Novel poly(azoamide triazole)s containing twin azobenzene units in the backbone. Synthesis, characterization, and in vitro degradation studies

Abstract We describe the synthesis and characterization of four new light and reduction sensitives poly(azoamide triazole)s, in which the azobenzene units are found along the main chain of the macromolecule. These polymers were prepared by the azide-alkyne cycloaddition reaction catalyzed with copper (I) (CuAAC). They were obtained in high yield and with apparent molecular weights in the range from 95 to 148 kDa. All poly(azoamide triazole)s are soluble in polar aprotic solvents, and two of them are also soluble in chloroform showing good coating and film-forming properties. They were characterized by Fourier transform infrared, nuclear magnetic resonance (NMR), ultraviolet-visible spectroscopy and gel permeation chromatography (GPC).
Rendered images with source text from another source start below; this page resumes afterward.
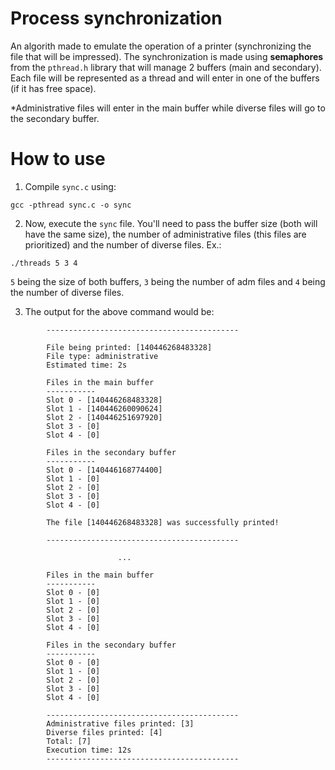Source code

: # Process synchronization
An algorith made to emulate the operation of a printer (synchronizing the file that will be impressed).
The synchronization is made using **semaphores** from the `pthread.h` library that will manage 2 buffers (main and secondary). Each file will be represented as a thread and will enter in one of the buffers (if it has free space). 

*Administrative files will enter in the main buffer while diverse files will go to the secondary buffer. 

# How to use
1. Compile `sync.c` using:
```
gcc -pthread sync.c -o sync
```
2. Now, execute the `sync` file. You'll need to pass the buffer size (both will have the same size), the number of administrative files (this files are prioritized) and the number of diverse files. Ex.:
```
./threads 5 3 4 
```
`5` being the size of both buffers, `3` being the number of adm files and `4` being the number of diverse files.

3. The output for the above command would be:
```
        -------------------------------------------

        File being printed: [140446268483328]
        File type: administrative
        Estimated time: 2s

        Files in the main buffer
        -----------
        Slot 0 - [140446268483328] 
        Slot 1 - [140446260090624] 
        Slot 2 - [140446251697920] 
        Slot 3 - [0] 
        Slot 4 - [0] 

        Files in the secondary buffer
        -----------
        Slot 0 - [140446168774400] 
        Slot 1 - [0] 
        Slot 2 - [0] 
        Slot 3 - [0] 
        Slot 4 - [0] 

        The file [140446268483328] was successfully printed!

        -------------------------------------------
        
                        ...
                        
        Files in the main buffer
        -----------
        Slot 0 - [0] 
        Slot 1 - [0] 
        Slot 2 - [0] 
        Slot 3 - [0] 
        Slot 4 - [0] 

        Files in the secondary buffer
        -----------
        Slot 0 - [0] 
        Slot 1 - [0] 
        Slot 2 - [0] 
        Slot 3 - [0] 
        Slot 4 - [0] 

        -------------------------------------------
        Administrative files printed: [3]
        Diverse files printed: [4]
        Total: [7]
        Execution time: 12s
        -------------------------------------------          

```
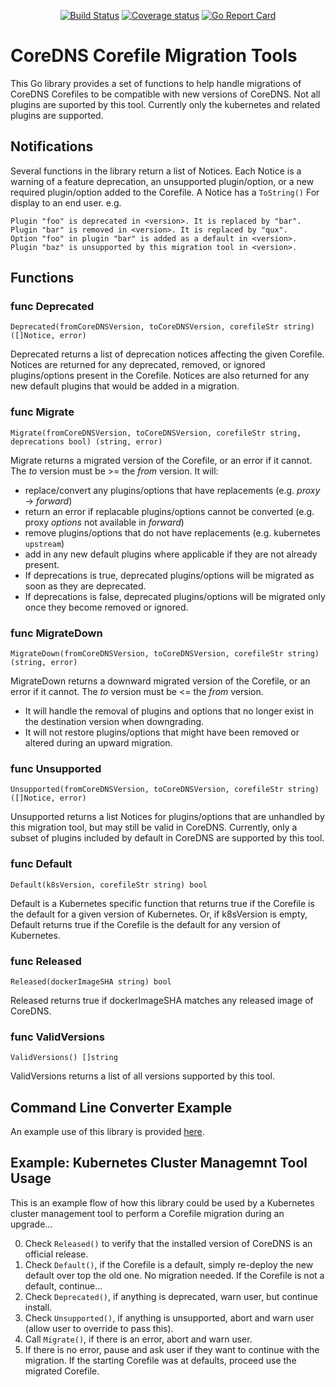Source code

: <p align="center"><a href="https://travis-ci.org/coredns/corefile-migration"><img alt="Build Status" src="https://img.shields.io/travis/coredns/corefile-migration/master.svg?label=build"></a>
<a href="https://codecov.io/github/coredns/corefile-migration?branch=master"><img alt="Coverage status"src="https://img.shields.io/codecov/c/github/coredns/corefile-migration/master.svg"></a>
<a href="https://goreportcard.com/report/coredns/corefile-migration"><img alt="Go Report Card" src="https://goreportcard.com/badge/coredns/corefile-migration" /></a></p>

# CoreDNS Corefile Migration Tools

This Go library provides a set of functions to help handle migrations of CoreDNS Corefiles to be compatible
with new versions of CoreDNS.
Not all plugins are suported by this tool. Currently only the kubernetes and related plugins are supported.

## Notifications

Several functions in the library return a list of Notices.  Each Notice is a warning of a feature deprecation,
an unsupported plugin/option, or a new required plugin/option added to the Corefile.  A Notice has a `ToString()`
For display to an end user.  e.g.

```
Plugin "foo" is deprecated in <version>. It is replaced by "bar".
Plugin "bar" is removed in <version>. It is replaced by "qux".
Option "foo" in plugin "bar" is added as a default in <version>.
Plugin "baz" is unsupported by this migration tool in <version>.
```


## Functions

### func Deprecated

`Deprecated(fromCoreDNSVersion, toCoreDNSVersion, corefileStr string) ([]Notice, error)`

Deprecated returns a list of deprecation notices affecting the given Corefile.  Notices are returned for
any deprecated, removed, or ignored plugins/options present in the Corefile.  Notices are also returned for
any new default plugins that would be added in a migration.

### func Migrate

`Migrate(fromCoreDNSVersion, toCoreDNSVersion, corefileStr string, deprecations bool) (string, error)`

Migrate returns a migrated version of the Corefile, or an error if it cannot. The _to_ version 
must be >= the _from_ version. It will:
  * replace/convert any plugins/options that have replacements (e.g. _proxy_ -> _forward_)
  * return an error if replacable plugins/options cannot be converted (e.g. proxy _options_ not available in _forward_)
  * remove plugins/options that do not have replacements (e.g. kubernetes `upstream`)
  * add in any new default plugins where applicable if they are not already present.
  * If deprecations is true, deprecated plugins/options will be migrated as soon as they are deprecated.
  * If deprecations is false, deprecated plugins/options will be migrated only once they become removed or ignored.

### func MigrateDown

`MigrateDown(fromCoreDNSVersion, toCoreDNSVersion, corefileStr string) (string, error)`

MigrateDown returns a downward migrated version of the Corefile, or an error if it cannot. The _to_ version 
must be <= the _from_ version.
  * It will handle the removal of plugins and options that no longer exist in the destination 
    version when downgrading.
  * It will not restore plugins/options that might have been removed or altered during an upward migration. 

### func Unsupported

`Unsupported(fromCoreDNSVersion, toCoreDNSVersion, corefileStr string) ([]Notice, error)`

Unsupported returns a list Notices for plugins/options that are unhandled by this migration tool,
but may still be valid in CoreDNS.  Currently, only a subset of plugins included by default in CoreDNS are supported
by this tool.


### func Default

`Default(k8sVersion, corefileStr string) bool`

Default is a Kubernetes specific function that returns true if the Corefile is the default for a given version of Kubernetes.
Or, if k8sVersion is empty, Default returns true if the Corefile is the default for any version of Kubernetes.


### func Released

`Released(dockerImageSHA string) bool`

Released returns true if dockerImageSHA matches any released image of CoreDNS.


### func ValidVersions

`ValidVersions() []string`

ValidVersions returns a list of all versions supported by this tool.


## Command Line Converter Example

An example use of this library is provided [here](corefile-tool/).


## Example: Kubernetes Cluster Managemnt Tool Usage

This is an example flow of how this library could be used by a Kubernetes cluster management tool to perform a
Corefile migration during an upgrade...

0. Check `Released()` to verify that the installed version of CoreDNS is an official release.
1. Check `Default()`, if the Corefile is a default, simply re-deploy the new default over top the old one. No migration needed.
   If the Corefile is not a default, continue...
2. Check `Deprecated()`, if anything is deprecated, warn user, but continue install.
3. Check `Unsupported()`, if anything is unsupported, abort and warn user (allow user to override to pass this).
4. Call `Migrate()`, if there is an error, abort and warn user.
5. If there is no error, pause and ask user if they want to continue with the migration.  If the starting Corefile was at defaults,
   proceed use the migrated Corefile.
The photoisomerization study of the synthesized polymers has been carried out by UV–Vis spectroscopy, as well as their trans-cis-trans reversibility behavior. Differential scanning calorimetry (DSC) and themogravimetric analysis (TGA) were used to investigate their thermal properties. Results show that the polymers were amorphous and stable up to 300 °C under nitrogen. The hydrolytic degradation of films of these polymers has been studied in vitro under various conditions of pH and temperature and was monitored by GPC. Furthermore, the presence of azo units along the polymer backbone as cleavable groups provides access to their degradation by reduction. In this sense, the degradation of polymers has also been studied using sodium dithionite as a mimic of the enzyme azoreductase. The results of these studies show that the polymers are stable enough under hydrolytic physiological conditions, but they degrade rapidly when sodium dithionite is used. A preliminary study of biocompatibility of polymers PAAT1 and PAAT4 has been carried out. A hemolysis study with human red blood cells (hRBC) and a cytotoxicity study with human gingival fibroblasts (HGnF) have been carried out. The results obtained suggest that these polymers could be good candidates to be used as drug coating materials.